Records for the exercise ▸
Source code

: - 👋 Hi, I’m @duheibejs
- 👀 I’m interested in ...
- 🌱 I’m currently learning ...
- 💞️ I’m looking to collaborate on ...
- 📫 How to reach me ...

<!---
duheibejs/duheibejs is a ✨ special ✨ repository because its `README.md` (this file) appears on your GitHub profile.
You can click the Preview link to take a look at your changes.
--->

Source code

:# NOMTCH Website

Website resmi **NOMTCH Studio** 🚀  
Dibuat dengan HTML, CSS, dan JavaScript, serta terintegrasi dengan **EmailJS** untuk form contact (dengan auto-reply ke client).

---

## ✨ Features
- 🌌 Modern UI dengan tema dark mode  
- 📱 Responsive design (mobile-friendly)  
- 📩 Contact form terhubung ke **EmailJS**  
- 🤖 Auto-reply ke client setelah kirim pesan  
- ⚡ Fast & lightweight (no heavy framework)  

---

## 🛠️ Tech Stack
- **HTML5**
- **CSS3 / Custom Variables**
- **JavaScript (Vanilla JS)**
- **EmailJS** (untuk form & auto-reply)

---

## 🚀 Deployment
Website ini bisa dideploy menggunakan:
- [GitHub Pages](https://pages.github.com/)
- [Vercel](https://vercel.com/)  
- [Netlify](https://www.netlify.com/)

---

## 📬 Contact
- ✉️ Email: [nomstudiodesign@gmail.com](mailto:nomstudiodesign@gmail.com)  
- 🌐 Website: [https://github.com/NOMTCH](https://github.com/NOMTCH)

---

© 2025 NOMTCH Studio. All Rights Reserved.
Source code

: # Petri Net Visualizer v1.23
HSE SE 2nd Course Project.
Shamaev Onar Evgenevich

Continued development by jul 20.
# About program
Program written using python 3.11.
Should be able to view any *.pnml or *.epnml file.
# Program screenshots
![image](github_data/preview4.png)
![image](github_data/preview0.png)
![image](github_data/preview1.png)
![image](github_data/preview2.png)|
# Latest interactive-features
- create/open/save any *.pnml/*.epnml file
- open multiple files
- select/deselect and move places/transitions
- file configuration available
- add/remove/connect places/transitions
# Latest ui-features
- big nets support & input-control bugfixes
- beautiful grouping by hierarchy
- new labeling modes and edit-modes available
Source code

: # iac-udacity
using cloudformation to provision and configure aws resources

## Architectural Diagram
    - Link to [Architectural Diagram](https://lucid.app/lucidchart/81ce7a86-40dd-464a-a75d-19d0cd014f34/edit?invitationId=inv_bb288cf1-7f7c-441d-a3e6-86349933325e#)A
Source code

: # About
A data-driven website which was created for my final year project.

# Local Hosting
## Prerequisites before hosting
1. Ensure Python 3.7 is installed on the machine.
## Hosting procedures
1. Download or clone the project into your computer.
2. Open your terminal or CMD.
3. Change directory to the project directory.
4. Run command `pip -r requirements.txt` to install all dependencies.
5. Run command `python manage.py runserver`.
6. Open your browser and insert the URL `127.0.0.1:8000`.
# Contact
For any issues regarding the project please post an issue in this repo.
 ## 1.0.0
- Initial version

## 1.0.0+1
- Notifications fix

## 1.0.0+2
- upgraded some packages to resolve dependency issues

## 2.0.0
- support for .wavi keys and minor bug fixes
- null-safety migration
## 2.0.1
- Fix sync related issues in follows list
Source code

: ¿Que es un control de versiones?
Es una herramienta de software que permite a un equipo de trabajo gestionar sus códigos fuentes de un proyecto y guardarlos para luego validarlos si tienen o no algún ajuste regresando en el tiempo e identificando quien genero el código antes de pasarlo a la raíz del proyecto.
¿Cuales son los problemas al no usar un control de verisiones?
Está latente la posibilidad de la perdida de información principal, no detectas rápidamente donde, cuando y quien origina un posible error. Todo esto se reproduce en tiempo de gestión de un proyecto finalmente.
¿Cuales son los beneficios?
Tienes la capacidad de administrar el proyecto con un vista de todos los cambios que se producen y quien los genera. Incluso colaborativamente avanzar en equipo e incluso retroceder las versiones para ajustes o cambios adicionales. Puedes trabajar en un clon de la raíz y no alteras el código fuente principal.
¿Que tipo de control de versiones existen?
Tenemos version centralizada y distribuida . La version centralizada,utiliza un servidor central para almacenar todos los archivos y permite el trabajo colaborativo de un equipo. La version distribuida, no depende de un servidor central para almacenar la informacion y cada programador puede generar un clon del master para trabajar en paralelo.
---
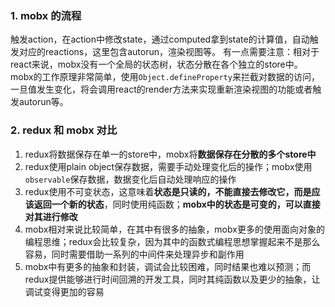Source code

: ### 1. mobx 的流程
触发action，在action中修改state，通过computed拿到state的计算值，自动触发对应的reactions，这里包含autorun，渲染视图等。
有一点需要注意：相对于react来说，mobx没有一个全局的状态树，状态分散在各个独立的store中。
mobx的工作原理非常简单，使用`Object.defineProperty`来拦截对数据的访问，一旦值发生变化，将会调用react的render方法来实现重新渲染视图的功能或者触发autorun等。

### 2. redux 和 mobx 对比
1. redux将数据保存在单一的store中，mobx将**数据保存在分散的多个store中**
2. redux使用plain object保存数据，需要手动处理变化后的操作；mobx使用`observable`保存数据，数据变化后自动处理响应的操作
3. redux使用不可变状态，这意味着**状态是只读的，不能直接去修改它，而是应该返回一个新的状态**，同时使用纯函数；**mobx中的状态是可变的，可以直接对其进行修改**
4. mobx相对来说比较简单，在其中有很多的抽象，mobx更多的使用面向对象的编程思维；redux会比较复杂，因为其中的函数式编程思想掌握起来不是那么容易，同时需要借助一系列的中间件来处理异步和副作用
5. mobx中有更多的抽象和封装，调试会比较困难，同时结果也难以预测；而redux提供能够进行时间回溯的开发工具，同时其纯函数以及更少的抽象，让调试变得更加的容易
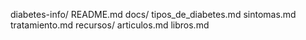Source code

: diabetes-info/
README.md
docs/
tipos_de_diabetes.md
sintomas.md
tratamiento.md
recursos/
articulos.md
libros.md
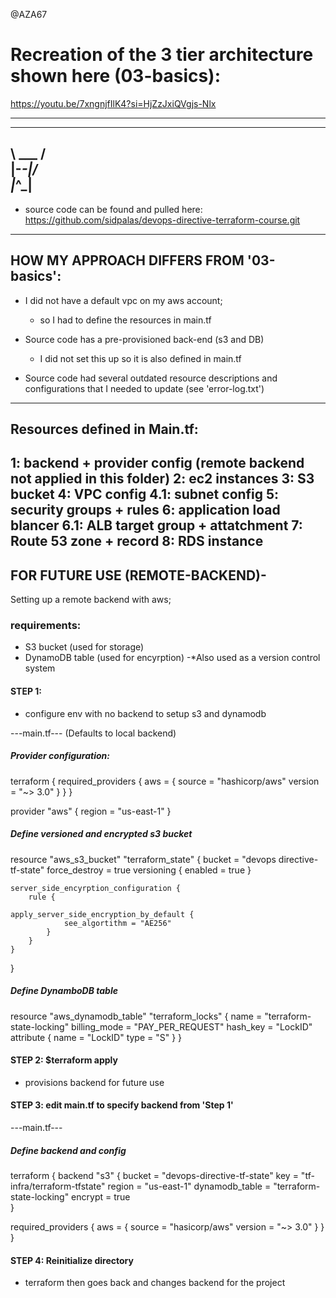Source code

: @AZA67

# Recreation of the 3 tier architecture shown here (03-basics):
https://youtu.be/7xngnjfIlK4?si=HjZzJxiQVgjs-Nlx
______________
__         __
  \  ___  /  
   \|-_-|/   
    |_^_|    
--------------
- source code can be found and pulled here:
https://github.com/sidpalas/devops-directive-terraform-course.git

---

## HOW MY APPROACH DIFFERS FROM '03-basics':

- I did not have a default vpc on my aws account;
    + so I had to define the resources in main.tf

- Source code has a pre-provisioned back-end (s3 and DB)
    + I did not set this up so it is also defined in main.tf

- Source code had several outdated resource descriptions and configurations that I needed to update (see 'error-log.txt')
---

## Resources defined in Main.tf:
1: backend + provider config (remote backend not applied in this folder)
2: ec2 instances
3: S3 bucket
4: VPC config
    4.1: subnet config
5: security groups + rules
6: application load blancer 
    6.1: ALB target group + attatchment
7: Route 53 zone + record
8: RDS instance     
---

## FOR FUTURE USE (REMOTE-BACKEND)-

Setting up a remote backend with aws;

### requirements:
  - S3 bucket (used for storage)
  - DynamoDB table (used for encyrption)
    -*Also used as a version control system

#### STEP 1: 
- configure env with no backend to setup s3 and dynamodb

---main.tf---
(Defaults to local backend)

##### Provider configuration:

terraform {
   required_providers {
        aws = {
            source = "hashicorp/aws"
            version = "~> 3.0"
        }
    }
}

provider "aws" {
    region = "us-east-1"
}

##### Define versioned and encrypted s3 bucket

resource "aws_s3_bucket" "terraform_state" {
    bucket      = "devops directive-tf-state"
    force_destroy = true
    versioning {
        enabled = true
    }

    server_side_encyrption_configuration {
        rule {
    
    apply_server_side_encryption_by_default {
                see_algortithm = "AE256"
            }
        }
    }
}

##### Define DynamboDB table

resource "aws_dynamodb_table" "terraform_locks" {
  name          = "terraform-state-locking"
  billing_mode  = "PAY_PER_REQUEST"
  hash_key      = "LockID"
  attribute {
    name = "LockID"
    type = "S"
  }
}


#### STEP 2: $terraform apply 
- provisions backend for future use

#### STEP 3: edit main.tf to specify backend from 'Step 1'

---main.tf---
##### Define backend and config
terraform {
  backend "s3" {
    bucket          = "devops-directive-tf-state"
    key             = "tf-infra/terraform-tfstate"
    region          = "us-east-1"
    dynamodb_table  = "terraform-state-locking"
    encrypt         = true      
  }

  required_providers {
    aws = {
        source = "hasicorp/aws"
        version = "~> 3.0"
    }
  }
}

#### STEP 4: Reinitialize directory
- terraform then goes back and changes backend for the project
--
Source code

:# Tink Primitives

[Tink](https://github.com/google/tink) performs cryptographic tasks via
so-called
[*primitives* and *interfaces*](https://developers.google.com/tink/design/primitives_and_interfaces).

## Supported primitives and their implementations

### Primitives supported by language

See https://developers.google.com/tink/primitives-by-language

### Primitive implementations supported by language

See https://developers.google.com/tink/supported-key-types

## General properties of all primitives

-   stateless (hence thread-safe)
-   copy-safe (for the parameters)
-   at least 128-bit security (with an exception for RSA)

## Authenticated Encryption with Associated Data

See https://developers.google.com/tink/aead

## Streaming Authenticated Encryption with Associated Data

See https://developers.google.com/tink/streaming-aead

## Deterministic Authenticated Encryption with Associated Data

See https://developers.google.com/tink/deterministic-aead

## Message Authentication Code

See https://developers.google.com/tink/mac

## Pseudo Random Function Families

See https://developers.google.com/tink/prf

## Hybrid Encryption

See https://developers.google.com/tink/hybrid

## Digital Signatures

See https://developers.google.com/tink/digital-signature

Required work ▸
Look above for the line with "mobx的工作原理非常简单，", then print it and each line after it down to and including the line with "sintomas.md". Leave out the pictures and keep the wording exact.

Answer space ▸
mobx的工作原理非常简单，使用`Object.defineProperty`来拦截对数据的访问，一旦值发生变化，将会调用react的render方法来实现重新渲染视图的功能或者触发autorun等。

### 2. redux 和 mobx 对比
1. redux将数据保存在单一的store中，mobx将**数据保存在分散的多个store中**
2. redux使用plain object保存数据，需要手动处理变化后的操作；mobx使用`observable`保存数据，数据变化后自动处理响应的操作
3. redux使用不可变状态，这意味着**状态是只读的，不能直接去修改它，而是应该返回一个新的状态**，同时使用纯函数；**mobx中的状态是可变的，可以直接对其进行修改**
4. mobx相对来说比较简单，在其中有很多的抽象，mobx更多的使用面向对象的编程思维；redux会比较复杂，因为其中的函数式编程思想掌握起来不是那么容易，同时需要借助一系列的中间件来处理异步和副作用
5. mobx中有更多的抽象和封装，调试会比较困难，同时结果也难以预测；而redux提供能够进行时间回溯的开发工具，同时其纯函数以及更少的抽象，让调试变得更加的容易
Source code

: diabetes-info/
README.md
docs/
tipos_de_diabetes.md
sintomas.md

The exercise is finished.